PROBLEM DETAILS: Where the data below has the string "Business", return the whole line.

:: MATERIAL PROVIDED

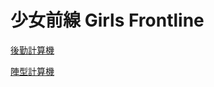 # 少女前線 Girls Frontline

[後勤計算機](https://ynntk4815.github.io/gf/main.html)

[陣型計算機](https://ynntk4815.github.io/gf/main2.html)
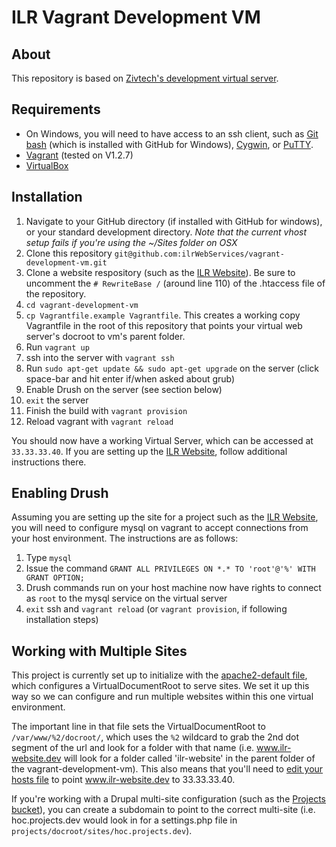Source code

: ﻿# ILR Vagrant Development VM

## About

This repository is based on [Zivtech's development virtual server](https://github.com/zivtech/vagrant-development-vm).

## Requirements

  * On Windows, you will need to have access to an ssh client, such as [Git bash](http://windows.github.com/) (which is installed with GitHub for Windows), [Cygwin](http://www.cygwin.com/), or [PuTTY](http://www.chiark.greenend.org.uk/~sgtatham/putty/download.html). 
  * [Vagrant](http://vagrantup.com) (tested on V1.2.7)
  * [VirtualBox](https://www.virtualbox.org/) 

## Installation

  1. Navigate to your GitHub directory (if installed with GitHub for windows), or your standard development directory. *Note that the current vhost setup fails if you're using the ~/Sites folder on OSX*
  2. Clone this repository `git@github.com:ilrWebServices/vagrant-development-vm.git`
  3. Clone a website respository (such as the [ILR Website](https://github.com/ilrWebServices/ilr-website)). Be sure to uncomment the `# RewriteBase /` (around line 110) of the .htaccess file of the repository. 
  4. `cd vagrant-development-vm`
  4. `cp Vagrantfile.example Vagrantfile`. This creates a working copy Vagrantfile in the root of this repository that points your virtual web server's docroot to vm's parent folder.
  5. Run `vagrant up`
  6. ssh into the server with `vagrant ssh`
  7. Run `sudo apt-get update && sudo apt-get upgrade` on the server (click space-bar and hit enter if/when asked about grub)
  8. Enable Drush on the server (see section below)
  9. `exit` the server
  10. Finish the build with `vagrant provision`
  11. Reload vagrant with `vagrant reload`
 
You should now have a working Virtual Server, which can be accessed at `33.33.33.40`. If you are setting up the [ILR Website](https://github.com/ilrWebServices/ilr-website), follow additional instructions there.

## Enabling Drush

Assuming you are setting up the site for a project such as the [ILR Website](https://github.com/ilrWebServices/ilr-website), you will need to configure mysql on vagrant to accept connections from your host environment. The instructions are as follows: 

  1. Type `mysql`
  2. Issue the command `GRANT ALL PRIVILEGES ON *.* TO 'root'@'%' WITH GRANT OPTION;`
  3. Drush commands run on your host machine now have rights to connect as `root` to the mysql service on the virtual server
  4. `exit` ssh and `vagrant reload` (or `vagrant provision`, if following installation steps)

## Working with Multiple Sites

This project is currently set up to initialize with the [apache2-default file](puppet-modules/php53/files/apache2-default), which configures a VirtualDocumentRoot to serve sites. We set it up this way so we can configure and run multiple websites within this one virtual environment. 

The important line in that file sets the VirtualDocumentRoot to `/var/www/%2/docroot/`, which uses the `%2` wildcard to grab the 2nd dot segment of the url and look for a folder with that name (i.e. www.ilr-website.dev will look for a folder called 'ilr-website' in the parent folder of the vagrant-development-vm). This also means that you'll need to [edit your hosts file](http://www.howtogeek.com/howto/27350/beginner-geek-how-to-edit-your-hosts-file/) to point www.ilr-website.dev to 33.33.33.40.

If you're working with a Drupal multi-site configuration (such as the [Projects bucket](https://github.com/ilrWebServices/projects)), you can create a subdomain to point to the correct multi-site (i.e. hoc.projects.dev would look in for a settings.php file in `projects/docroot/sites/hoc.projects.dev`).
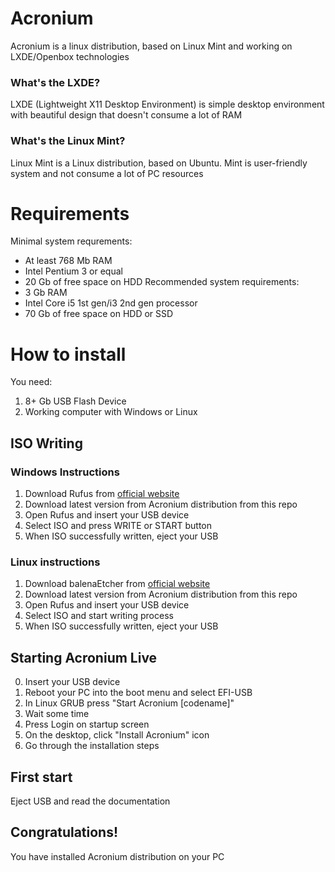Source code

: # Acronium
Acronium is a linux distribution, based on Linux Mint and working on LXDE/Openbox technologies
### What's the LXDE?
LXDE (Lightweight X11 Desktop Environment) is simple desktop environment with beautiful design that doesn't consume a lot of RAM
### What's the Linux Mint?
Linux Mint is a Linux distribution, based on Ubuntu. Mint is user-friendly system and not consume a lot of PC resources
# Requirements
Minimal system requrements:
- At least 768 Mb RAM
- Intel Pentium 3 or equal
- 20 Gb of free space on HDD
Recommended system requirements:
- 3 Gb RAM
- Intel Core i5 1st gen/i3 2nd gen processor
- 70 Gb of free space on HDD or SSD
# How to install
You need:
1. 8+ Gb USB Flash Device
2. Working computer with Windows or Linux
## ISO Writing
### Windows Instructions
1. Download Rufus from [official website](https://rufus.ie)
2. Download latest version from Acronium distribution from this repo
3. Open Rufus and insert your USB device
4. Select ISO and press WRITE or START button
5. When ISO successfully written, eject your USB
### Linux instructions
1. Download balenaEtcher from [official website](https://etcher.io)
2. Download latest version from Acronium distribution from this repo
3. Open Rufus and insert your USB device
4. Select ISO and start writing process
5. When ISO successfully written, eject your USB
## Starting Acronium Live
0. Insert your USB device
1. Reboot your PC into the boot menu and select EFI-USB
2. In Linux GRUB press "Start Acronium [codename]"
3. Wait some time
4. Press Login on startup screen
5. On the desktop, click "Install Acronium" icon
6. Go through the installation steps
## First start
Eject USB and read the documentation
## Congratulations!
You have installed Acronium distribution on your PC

::::
:: MATERIAL PROVIDED

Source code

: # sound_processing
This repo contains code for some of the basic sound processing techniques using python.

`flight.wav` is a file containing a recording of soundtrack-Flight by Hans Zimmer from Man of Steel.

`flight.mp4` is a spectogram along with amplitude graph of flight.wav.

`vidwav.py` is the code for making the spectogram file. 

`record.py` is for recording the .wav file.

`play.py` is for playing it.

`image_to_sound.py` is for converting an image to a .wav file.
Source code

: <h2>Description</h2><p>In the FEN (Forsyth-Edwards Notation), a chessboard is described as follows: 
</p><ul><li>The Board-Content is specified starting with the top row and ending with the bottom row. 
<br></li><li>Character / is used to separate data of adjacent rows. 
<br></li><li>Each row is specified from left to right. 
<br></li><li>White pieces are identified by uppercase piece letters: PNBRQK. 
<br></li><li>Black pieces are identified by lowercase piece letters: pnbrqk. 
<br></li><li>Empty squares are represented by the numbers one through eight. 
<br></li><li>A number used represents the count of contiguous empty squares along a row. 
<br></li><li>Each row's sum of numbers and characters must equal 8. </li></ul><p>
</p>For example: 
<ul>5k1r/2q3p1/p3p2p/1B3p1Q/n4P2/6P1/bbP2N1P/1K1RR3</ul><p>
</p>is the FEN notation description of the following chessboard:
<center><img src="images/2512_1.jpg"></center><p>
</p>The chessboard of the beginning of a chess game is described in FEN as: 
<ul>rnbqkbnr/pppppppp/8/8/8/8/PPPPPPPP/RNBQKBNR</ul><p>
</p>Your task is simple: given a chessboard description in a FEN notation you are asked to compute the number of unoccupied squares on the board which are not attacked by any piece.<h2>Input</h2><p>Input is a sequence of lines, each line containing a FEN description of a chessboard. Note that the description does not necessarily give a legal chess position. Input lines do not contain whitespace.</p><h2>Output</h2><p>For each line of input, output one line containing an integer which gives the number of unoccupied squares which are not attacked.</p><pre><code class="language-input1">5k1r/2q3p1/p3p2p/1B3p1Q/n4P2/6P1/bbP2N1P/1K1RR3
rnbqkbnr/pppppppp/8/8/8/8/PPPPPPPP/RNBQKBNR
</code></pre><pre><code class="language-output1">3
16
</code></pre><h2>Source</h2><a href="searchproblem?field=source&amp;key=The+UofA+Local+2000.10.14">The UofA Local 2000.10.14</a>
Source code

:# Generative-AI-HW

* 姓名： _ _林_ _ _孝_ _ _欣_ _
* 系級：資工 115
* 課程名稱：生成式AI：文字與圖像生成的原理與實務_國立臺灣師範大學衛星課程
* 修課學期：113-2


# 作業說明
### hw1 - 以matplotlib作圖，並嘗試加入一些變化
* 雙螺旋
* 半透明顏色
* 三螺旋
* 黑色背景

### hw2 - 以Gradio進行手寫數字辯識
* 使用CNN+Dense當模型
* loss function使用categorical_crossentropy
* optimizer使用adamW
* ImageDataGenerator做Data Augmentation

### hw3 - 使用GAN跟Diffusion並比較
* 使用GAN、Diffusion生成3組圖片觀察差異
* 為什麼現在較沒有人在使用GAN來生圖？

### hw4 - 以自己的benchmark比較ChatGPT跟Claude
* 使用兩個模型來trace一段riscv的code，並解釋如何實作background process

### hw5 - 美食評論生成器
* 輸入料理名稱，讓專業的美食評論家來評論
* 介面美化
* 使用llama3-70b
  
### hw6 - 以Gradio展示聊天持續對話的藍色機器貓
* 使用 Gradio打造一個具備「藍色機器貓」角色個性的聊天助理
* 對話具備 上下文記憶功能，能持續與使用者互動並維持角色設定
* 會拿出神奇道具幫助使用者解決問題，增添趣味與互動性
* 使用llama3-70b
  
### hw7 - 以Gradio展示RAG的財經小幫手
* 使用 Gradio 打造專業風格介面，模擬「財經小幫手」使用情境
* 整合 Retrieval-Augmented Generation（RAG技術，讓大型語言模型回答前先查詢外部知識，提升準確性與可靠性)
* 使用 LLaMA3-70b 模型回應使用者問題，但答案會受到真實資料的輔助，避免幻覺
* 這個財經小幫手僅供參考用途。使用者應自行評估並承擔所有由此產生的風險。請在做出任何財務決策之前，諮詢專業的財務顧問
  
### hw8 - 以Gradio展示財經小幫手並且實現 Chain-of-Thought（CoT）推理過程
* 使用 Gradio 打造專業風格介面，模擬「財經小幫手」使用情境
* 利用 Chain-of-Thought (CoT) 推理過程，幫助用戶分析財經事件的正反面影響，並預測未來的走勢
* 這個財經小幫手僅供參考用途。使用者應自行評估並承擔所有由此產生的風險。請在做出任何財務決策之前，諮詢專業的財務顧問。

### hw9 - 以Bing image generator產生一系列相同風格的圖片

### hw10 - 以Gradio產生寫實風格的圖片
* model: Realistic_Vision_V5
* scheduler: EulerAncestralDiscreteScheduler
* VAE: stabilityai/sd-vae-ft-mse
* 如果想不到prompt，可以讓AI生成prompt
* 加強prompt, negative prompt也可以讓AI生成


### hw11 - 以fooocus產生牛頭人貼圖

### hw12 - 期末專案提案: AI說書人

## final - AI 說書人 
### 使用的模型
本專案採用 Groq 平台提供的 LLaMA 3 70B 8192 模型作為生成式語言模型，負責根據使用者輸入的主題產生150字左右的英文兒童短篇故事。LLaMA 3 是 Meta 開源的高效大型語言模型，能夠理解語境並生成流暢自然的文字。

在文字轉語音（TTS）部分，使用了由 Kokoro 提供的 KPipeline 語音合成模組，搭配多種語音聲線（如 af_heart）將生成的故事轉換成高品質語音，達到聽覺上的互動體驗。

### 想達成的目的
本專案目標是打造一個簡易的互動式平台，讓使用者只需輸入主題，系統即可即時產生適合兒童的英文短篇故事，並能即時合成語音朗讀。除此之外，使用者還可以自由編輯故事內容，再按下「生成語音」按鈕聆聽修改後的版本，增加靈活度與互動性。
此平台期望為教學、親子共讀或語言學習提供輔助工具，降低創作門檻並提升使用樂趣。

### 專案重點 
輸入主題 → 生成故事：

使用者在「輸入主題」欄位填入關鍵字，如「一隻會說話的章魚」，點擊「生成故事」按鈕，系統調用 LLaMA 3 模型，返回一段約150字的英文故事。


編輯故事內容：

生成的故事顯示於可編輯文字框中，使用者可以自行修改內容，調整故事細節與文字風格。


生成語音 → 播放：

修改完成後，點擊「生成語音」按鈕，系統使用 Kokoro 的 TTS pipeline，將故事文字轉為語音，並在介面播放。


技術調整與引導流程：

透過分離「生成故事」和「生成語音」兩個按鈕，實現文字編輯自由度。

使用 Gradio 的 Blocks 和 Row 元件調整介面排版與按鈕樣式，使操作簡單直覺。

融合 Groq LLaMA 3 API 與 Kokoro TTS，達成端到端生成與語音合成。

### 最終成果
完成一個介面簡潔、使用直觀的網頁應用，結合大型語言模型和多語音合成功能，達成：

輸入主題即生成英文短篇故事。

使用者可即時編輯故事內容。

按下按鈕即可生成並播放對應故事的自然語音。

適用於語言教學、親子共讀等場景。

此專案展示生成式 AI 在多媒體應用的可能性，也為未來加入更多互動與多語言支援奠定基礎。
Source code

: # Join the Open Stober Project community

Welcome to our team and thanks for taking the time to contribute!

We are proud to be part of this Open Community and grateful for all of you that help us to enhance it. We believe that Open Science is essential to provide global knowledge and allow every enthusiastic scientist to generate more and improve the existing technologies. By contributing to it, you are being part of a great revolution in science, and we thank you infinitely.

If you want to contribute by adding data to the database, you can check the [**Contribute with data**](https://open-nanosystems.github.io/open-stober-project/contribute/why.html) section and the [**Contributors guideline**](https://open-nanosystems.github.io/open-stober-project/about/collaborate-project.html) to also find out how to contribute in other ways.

::::
:: MATERIAL PROVIDED

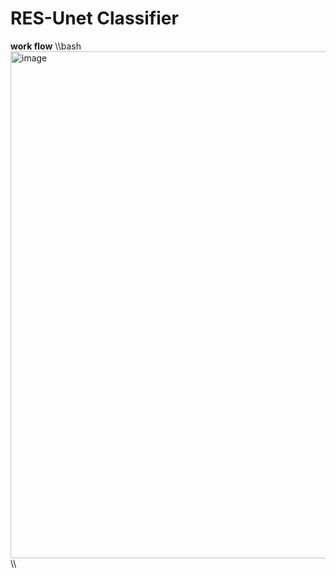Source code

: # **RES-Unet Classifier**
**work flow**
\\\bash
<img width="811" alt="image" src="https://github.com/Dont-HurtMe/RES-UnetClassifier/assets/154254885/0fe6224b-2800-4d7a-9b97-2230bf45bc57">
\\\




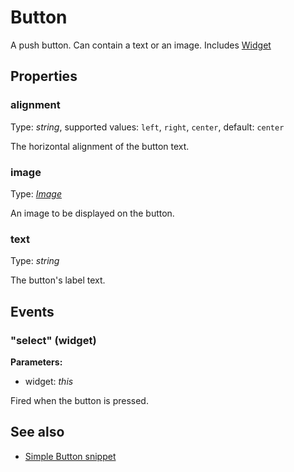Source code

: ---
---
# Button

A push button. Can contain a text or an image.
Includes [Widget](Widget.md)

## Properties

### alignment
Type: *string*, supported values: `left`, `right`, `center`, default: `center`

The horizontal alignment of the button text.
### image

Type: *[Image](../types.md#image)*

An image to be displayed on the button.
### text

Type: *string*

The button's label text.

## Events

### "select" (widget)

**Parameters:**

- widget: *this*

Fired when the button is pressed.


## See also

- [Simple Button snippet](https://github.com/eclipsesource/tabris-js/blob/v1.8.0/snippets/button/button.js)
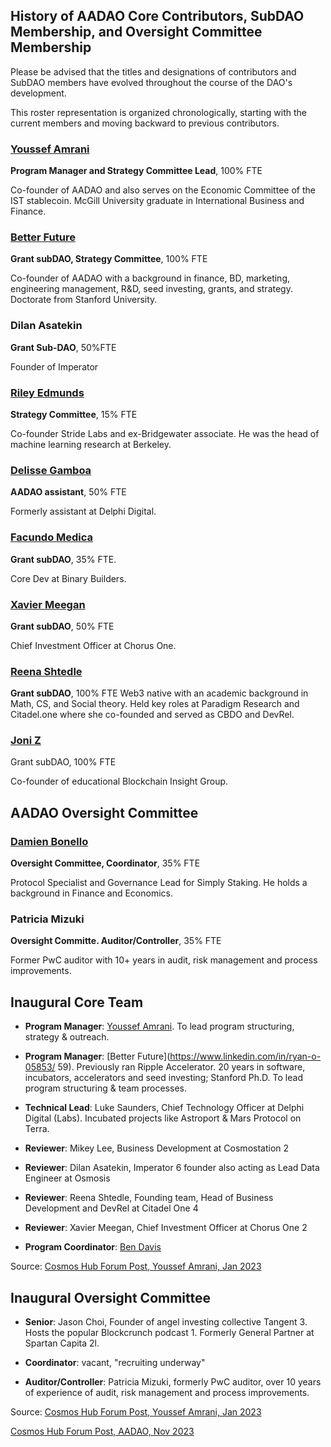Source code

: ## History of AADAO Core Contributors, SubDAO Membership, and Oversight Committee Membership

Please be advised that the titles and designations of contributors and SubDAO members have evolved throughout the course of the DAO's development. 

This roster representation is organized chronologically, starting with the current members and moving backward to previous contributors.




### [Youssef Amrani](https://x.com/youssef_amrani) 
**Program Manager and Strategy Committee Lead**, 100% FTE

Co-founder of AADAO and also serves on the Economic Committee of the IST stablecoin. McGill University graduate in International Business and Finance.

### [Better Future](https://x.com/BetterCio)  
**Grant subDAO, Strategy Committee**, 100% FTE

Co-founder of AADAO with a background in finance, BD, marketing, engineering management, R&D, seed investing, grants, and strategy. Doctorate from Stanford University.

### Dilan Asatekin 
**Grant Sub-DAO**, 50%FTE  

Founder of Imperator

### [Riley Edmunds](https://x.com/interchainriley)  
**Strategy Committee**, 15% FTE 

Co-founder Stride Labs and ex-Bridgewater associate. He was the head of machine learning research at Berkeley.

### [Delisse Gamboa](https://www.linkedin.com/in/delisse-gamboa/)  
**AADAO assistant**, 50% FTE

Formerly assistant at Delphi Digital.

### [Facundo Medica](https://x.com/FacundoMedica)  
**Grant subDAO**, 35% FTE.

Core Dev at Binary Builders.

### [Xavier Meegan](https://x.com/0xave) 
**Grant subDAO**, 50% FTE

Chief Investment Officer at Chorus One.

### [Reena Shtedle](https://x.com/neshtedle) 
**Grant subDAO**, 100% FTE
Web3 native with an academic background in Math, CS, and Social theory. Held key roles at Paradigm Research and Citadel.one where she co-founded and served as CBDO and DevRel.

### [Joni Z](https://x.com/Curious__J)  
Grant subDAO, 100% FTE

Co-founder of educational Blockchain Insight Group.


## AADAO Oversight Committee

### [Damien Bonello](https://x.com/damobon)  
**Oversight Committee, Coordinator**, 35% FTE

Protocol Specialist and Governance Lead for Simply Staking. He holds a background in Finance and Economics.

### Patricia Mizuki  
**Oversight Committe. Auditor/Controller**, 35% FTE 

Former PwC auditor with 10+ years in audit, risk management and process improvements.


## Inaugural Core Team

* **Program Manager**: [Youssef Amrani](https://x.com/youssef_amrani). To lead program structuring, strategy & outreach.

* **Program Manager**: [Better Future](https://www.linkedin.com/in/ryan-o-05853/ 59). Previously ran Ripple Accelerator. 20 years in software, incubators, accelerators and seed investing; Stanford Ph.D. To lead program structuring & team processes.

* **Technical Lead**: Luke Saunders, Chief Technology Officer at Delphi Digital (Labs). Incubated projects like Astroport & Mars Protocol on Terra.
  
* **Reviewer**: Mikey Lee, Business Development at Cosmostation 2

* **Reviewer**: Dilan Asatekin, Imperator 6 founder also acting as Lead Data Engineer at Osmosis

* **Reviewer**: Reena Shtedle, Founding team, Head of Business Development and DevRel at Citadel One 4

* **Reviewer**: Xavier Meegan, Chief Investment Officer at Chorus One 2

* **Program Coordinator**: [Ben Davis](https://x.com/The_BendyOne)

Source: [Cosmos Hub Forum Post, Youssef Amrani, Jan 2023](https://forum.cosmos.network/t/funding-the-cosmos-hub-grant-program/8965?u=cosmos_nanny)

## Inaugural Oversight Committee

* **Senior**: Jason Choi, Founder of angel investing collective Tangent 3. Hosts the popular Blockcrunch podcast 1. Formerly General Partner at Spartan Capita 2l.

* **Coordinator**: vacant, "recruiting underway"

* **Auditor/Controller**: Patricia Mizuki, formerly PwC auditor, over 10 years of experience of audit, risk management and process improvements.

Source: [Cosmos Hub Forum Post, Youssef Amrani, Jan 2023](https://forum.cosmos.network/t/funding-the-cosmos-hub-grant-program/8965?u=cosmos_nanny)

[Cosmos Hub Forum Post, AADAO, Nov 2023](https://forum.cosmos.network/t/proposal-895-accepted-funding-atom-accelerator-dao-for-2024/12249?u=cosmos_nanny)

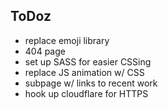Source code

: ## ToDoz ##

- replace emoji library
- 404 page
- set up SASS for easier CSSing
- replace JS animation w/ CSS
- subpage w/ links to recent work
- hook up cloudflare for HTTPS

::::

ANSWER BELOW:
Co-founder of AADAO and also serves on the Economic Committee of the IST stablecoin. McGill University graduate in International Business and Finance.
* **Reviewer**: Mikey Lee, Business Development at Cosmostation 2
* **Reviewer**: Reena Shtedle, Founding team, Head of Business Development and DevRel at Citadel One 4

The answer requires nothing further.